Could you filter the listing for lines with the word "znovu" and return them?
**** SUPPLIED DATA
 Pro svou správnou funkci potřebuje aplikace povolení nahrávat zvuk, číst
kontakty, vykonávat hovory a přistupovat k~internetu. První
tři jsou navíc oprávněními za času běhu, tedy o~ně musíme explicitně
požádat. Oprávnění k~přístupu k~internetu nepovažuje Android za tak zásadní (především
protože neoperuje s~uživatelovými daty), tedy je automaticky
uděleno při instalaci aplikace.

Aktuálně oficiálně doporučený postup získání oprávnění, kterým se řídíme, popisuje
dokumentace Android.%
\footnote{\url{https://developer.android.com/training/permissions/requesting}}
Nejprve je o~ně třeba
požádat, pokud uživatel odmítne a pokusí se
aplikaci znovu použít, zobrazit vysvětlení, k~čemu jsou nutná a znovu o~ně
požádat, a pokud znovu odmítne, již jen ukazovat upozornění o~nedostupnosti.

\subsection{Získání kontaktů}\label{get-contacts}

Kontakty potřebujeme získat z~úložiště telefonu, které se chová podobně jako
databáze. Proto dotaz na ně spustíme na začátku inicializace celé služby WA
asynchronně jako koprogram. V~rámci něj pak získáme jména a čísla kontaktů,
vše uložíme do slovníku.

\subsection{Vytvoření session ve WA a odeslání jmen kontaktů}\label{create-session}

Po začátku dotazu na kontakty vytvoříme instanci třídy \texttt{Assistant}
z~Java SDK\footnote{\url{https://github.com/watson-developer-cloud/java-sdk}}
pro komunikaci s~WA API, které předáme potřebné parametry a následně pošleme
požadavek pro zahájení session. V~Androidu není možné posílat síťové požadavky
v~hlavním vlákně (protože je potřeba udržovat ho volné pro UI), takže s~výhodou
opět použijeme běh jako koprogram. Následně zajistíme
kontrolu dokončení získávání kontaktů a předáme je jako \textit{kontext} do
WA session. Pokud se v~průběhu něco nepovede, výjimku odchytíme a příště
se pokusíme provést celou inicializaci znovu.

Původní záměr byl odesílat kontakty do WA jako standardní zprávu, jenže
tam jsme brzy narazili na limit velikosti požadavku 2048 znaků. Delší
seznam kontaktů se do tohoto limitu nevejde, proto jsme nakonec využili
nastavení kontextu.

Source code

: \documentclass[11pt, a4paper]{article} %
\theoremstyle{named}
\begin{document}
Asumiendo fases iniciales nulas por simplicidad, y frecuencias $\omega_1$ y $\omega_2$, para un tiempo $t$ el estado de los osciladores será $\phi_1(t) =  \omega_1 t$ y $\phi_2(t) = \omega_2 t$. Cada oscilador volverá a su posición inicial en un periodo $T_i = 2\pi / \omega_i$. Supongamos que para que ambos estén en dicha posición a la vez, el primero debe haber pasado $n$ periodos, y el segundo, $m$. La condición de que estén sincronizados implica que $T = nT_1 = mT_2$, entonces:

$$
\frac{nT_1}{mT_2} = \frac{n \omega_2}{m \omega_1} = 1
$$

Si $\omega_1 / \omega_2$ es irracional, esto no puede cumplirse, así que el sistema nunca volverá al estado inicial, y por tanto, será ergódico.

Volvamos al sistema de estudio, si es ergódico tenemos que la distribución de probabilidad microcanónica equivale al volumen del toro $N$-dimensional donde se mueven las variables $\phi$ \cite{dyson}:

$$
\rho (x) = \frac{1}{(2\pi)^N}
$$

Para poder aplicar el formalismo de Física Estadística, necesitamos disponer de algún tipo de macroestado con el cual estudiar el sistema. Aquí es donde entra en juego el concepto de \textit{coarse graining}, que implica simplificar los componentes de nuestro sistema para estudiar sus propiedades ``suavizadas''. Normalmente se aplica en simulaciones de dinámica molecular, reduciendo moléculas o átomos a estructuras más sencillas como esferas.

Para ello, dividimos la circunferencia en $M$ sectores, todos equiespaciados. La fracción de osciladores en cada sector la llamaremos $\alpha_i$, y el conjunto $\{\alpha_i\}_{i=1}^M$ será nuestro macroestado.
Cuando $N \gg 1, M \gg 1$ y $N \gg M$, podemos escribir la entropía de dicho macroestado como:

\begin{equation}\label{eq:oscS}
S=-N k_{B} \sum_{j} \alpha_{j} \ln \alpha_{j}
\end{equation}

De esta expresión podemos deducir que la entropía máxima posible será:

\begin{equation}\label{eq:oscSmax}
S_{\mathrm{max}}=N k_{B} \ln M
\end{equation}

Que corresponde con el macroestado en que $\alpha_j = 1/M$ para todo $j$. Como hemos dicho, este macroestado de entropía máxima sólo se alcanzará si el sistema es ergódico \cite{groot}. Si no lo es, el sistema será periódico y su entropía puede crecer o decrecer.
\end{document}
********
» **RESPONSE AREA**:
aplikaci znovu použít, zobrazit vysvětlení, k~čemu jsou nutná a znovu o~ně
požádat, a pokud znovu odmítne, již jen ukazovat upozornění o~nedostupnosti.
se pokusíme provést celou inicializaci znovu.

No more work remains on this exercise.